La ‘politica’ snobba il turismo
Quanto sopra lamentato si riferisce soprattutto all’Outgoing, ma è l’Incoming (fosse solo per la Bilancia Commerciale, vedi storia dei soldi che vengono invece di andarsene) che più importa e in tal caso le critiche maggiori, più gravi e pesanti vanno rivolte al “pubblico” , alle istituzioni che dovrebbero gestirlo. Quindi la politica. La politica, che peraltro come la stragrande maggioranza degli addetti ai lavori, economisti, imprenditori, ha sempre creduto che i soldi venissero fuori solo dai traffici ma soprattutto dagli altiforni, dalla fabbrichetta. Poi, invece, ma solo recentemente, ecco chi definisce il Turismo “Industria senza Ciminiere” e chi, fatti due conti, scopre che il Turismo produce il più grande fatturato nel mondo (e pure, signori ecologisti, senza inquinare). Ma il Turismo (però) politicamente conta pochino, non solo per i suddetti motivi (pensa ‘solo’ al tempo libero, al divertimento, alla cultura che è cosa astratta) ma anche per altre motivazioni variè (ad esempio non coinvolge grandi masse quindi pochi voti e quei pochi sono dispersi nel territorio).

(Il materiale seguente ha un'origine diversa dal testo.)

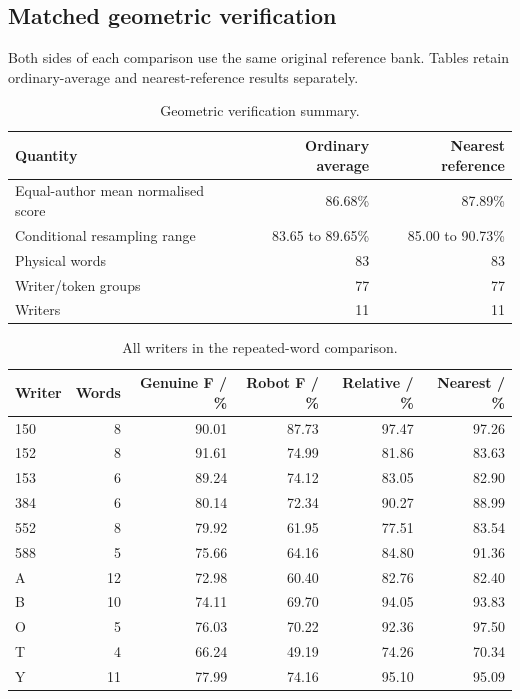 \subsection{Matched geometric verification}\label{app:res-geometric}
Both sides of each comparison use the same original reference bank. Tables retain ordinary-average and nearest-reference results separately.
\begin{table}[H]\centering\small
\begin{tabular}{lrr}
\toprule Quantity & Ordinary average & Nearest reference\\\midrule
Equal-author mean normalised score & 86.68\% & 87.89\%\\
Conditional resampling range & 83.65 to 89.65\% & 85.00 to 90.73\%\\
Physical words & 83 & 83\\
Writer/token groups & 77 & 77\\
Writers & 11 & 11\\
\bottomrule\end{tabular}
\caption{Geometric verification summary.}\label{tab:app-geometric-summary}\end{table}
\begin{table}[H]\centering\small
\begin{tabular}{lrrrrr}
\toprule Writer & Words & Genuine F / \% & Robot F / \% & Relative / \% & Nearest / \%\\\midrule
150 & 8 & 90.01 & 87.73 & 97.47 & 97.26\\
152 & 8 & 91.61 & 74.99 & 81.86 & 83.63\\
153 & 6 & 89.24 & 74.12 & 83.05 & 82.90\\
384 & 6 & 80.14 & 72.34 & 90.27 & 88.99\\
552 & 8 & 79.92 & 61.95 & 77.51 & 83.54\\
588 & 5 & 75.66 & 64.16 & 84.80 & 91.36\\
A & 12 & 72.98 & 60.40 & 82.76 & 82.40\\
B & 10 & 74.11 & 69.70 & 94.05 & 93.83\\
O & 5 & 76.03 & 70.22 & 92.36 & 97.50\\
T & 4 & 66.24 & 49.19 & 74.26 & 70.34\\
Y & 11 & 77.99 & 74.16 & 95.10 & 95.09\\
\bottomrule\end{tabular}
\caption{All writers in the repeated-word comparison.}\label{tab:app-geometric-writers}\end{table}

Bella e inefficiente (l’Italia)
E fu così che oggidì, retrocessa l’Italia al 4° posto della classifica dell’Incoming, si scopre che i siti archeologici sono tenuti da far pena, i musei sono gestiti male, i treni (salvo quelli deluxe del Luca e delle ex FFSS) fan schifo, quanto a Wifi ce n’è di più nel Botswana, nei ristoranti ti fan la cresta sul conto (e l’Italia è l’unica in Europa a fregarti col ‘coperto’) e – quanto a pierre & immagine – ci si è messo pure Schettino (ma questa, avrebbe detto Kipling, è un’altra storia).
Qui giunti, non è il caso di stupirsi se Beppe Severgnini scrive sul Corriere della Sera (domenica 11 agosto, pag. 19), titolo: “Cartoline dall’Italia così bella e inefficiente, che spreca un tesoro”, sottotitolo “Perché non c’è un vero ministero del Turismo?”.
(17/10/2013)
Mete incoming. Sempre quelle?
Una prova? Il Turismo è stato sempre tanto svilito e sottostimato al punto che per decenni il relativo ministero – dopo l’abbuffata di assegnazioni dei dicasteri più importanti ai boss più potenti – veniva regolarmente affibbiato al peòn più pirla della più sfigata delle correnti della Diccì. E parimenti l’Enit finiva come contentino a gente da accontentare, rampolli eccellenti, amici degli amici (gente che, in generale, dei viaggi&turismo conosceva solo il top, caviale e hotel 5 stelle, mica sapeva come si viaggia con un budget in low cost, che costituisce poi il Turismo più numeroso, ma se è per questo nella testa dei sedicenti esperti nostrani il Turismo nazionale si circoscrive a Roma, Venezia e Firenze, posti che, lo san tutti, ‘si vendono da soli’).